RECORD SET below:

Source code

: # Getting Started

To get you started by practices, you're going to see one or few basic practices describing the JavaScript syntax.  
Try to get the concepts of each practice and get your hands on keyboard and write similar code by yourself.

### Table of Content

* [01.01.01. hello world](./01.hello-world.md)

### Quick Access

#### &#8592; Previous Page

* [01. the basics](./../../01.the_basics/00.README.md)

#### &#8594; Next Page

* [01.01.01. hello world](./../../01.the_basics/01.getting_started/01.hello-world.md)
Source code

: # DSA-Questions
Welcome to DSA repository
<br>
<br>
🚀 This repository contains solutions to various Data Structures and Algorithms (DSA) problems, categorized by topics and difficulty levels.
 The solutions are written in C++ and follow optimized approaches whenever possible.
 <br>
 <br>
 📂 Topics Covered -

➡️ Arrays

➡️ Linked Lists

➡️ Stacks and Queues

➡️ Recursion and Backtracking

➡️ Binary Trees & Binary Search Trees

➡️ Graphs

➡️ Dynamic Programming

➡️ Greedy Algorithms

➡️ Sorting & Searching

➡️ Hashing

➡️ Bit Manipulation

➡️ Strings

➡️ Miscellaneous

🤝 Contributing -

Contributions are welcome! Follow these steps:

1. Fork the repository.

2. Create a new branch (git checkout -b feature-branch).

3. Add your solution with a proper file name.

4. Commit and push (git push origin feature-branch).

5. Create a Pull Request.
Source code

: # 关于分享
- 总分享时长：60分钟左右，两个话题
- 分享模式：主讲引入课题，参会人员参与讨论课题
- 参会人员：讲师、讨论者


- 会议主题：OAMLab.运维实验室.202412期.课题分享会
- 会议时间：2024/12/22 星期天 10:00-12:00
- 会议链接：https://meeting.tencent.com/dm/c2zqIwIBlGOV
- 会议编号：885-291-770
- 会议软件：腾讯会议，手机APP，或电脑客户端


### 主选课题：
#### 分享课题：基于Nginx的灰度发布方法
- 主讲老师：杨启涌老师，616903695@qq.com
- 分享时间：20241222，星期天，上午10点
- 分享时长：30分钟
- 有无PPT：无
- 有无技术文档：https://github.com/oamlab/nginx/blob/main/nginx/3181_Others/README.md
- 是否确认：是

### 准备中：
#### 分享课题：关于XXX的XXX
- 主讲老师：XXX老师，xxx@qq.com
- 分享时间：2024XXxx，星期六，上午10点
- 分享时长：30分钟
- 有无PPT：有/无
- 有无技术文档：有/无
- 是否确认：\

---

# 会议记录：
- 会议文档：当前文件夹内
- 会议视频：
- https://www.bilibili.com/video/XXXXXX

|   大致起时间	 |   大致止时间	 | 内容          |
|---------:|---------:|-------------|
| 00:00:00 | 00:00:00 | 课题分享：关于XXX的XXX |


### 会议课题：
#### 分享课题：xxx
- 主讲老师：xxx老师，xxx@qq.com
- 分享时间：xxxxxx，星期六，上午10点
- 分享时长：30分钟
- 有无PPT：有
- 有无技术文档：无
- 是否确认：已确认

End of RECORD SET.

Copy out all of the records above with nothing altered.

Source code

: # Getting Started

To get you started by practices, you're going to see one or few basic practices describing the JavaScript syntax.  
Try to get the concepts of each practice and get your hands on keyboard and write similar code by yourself.

### Table of Content

* [01.01.01. hello world](./01.hello-world.md)

### Quick Access

#### &#8592; Previous Page

* [01. the basics](./../../01.the_basics/00.README.md)

#### &#8594; Next Page

* [01.01.01. hello world](./../../01.the_basics/01.getting_started/01.hello-world.md)
Source code

: # DSA-Questions
Welcome to DSA repository
<br>
<br>
🚀 This repository contains solutions to various Data Structures and Algorithms (DSA) problems, categorized by topics and difficulty levels.
 The solutions are written in C++ and follow optimized approaches whenever possible.
 <br>
 <br>
 📂 Topics Covered -

➡️ Arrays

➡️ Linked Lists

➡️ Stacks and Queues

➡️ Recursion and Backtracking

➡️ Binary Trees & Binary Search Trees

➡️ Graphs

➡️ Dynamic Programming

➡️ Greedy Algorithms

➡️ Sorting & Searching

➡️ Hashing

➡️ Bit Manipulation

➡️ Strings

➡️ Miscellaneous

🤝 Contributing -

Contributions are welcome! Follow these steps:

1. Fork the repository.

2. Create a new branch (git checkout -b feature-branch).

3. Add your solution with a proper file name.

4. Commit and push (git push origin feature-branch).

5. Create a Pull Request.
Source code

: # 关于分享
- 总分享时长：60分钟左右，两个话题
- 分享模式：主讲引入课题，参会人员参与讨论课题
- 参会人员：讲师、讨论者


- 会议主题：OAMLab.运维实验室.202412期.课题分享会
- 会议时间：2024/12/22 星期天 10:00-12:00
- 会议链接：https://meeting.tencent.com/dm/c2zqIwIBlGOV
- 会议编号：885-291-770
- 会议软件：腾讯会议，手机APP，或电脑客户端


### 主选课题：
#### 分享课题：基于Nginx的灰度发布方法
- 主讲老师：杨启涌老师，616903695@qq.com
- 分享时间：20241222，星期天，上午10点
- 分享时长：30分钟
- 有无PPT：无
- 有无技术文档：https://github.com/oamlab/nginx/blob/main/nginx/3181_Others/README.md
- 是否确认：是

### 准备中：
#### 分享课题：关于XXX的XXX
- 主讲老师：XXX老师，xxx@qq.com
- 分享时间：2024XXxx，星期六，上午10点
- 分享时长：30分钟
- 有无PPT：有/无
- 有无技术文档：有/无
- 是否确认：\

---

# 会议记录：
- 会议文档：当前文件夹内
- 会议视频：
- https://www.bilibili.com/video/XXXXXX

|   大致起时间	 |   大致止时间	 | 内容          |
|---------:|---------:|-------------|
| 00:00:00 | 00:00:00 | 课题分享：关于XXX的XXX |


### 会议课题：
#### 分享课题：xxx
- 主讲老师：xxx老师，xxx@qq.com
- 分享时间：xxxxxx，星期六，上午10点
- 分享时长：30分钟
- 有无PPT：有
- 有无技术文档：无
- 是否确认：已确认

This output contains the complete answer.